Si nous partons de l’idée que l’être humain est plus qu’un corps physique, nous faisons un pas de plus dans la compréhension. Bien que certains prétendent réduire les processus humains au fonctionnement biologique et aux échanges physico-chimiques, tous les sentiments ou les pensées que nous avons ne peuvent s’expliquer aussi facilement. C’est une évidence pour chacun que son psychisme et son esprit se déploient dans une autre dimension, un autre plan distinct du plan purement physique, au point que les idées et les émotions peuvent troubler le corps et que le corps, à son tour peut influer sur les idées et les émotions.

Pourquoi ne pas penser alors que la psyché, le mental ou encore l’âme ou l’esprit — si l’on veut viser quelque chose d’encore plus subtil — sont comme la racine de l’arbre qui persiste alors que les feuilles tombent en hiver ? L’hiver de l’existence peut dessécher les corps, mais il persiste une racine latente qui, le cycle de repos terminé, est capable de fleurir à nouveau en se couvrant d’un autre vêtement.
S’il en était ainsi, si chacun d’entre nous revenait de temps en temps à la vie, en alternant ces cycles avec ceux que nous appelons mort, l’existence serait une école de formation.
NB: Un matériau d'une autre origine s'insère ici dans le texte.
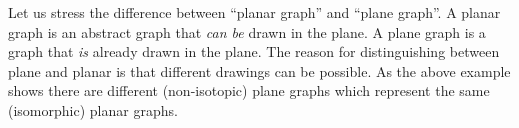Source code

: \begin{rem}
Let us stress the difference between ``planar graph'' and ``plane graph''.
A planar graph is an abstract graph that \emph{can be} drawn in the plane.
A plane graph is a graph that \emph{is} already drawn in the plane.
The reason for distinguishing between plane and planar is that different drawings can be possible.
As the above example shows there are different (non-isotopic) plane graphs which represent the same (isomorphic) planar graphs.
\end{rem}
Les expériences acquises faciliteraient une évolution croissante et beaucoup des « injustices » et inégalités dont nous avons parlé plus haut pourraient s’expliquer comme des inégalités de développement, comme l’effet de causes personnelles antérieures, et non comme de simples « coups du sort », bons ou mauvais.
La mort perdrait son aspect fatidique et serait par contre un repos logique et nécessaire tout comme le sommeil, la nuit, après une journée d’activité. Vivre fatigue, épuise, et l’homme intérieur sous-jacent aux formes qui se détériorent aspire à un peu de repos.

Vie et mort, ou existence formelle et existence sans forme, se succèdent selon des rythmes particuliers ; comme nous l’enseignent les anciens, l’âme requiert une période de repos au moins égale à cinq fois ce qu’elle a vécu sur terre pour pouvoir revenir régénérée et avec des forces suffisantes pour entreprendre d’autres expériences.
Mais notre monde attente non seulement à la Nature en détruisant les sources qui nous aident à l’entretenir, mais attente aussi à la vie humaine elle-même.
La peur — pour ne pas dire la terreur — de la mort a fait que progressivement les cycles de repos se raccourcissent, car nul ne veut rester sans corps et ceux qui reviennent le font sans s’être reposés. C’est du moins ce que nous retirons des enseignements traditionnels.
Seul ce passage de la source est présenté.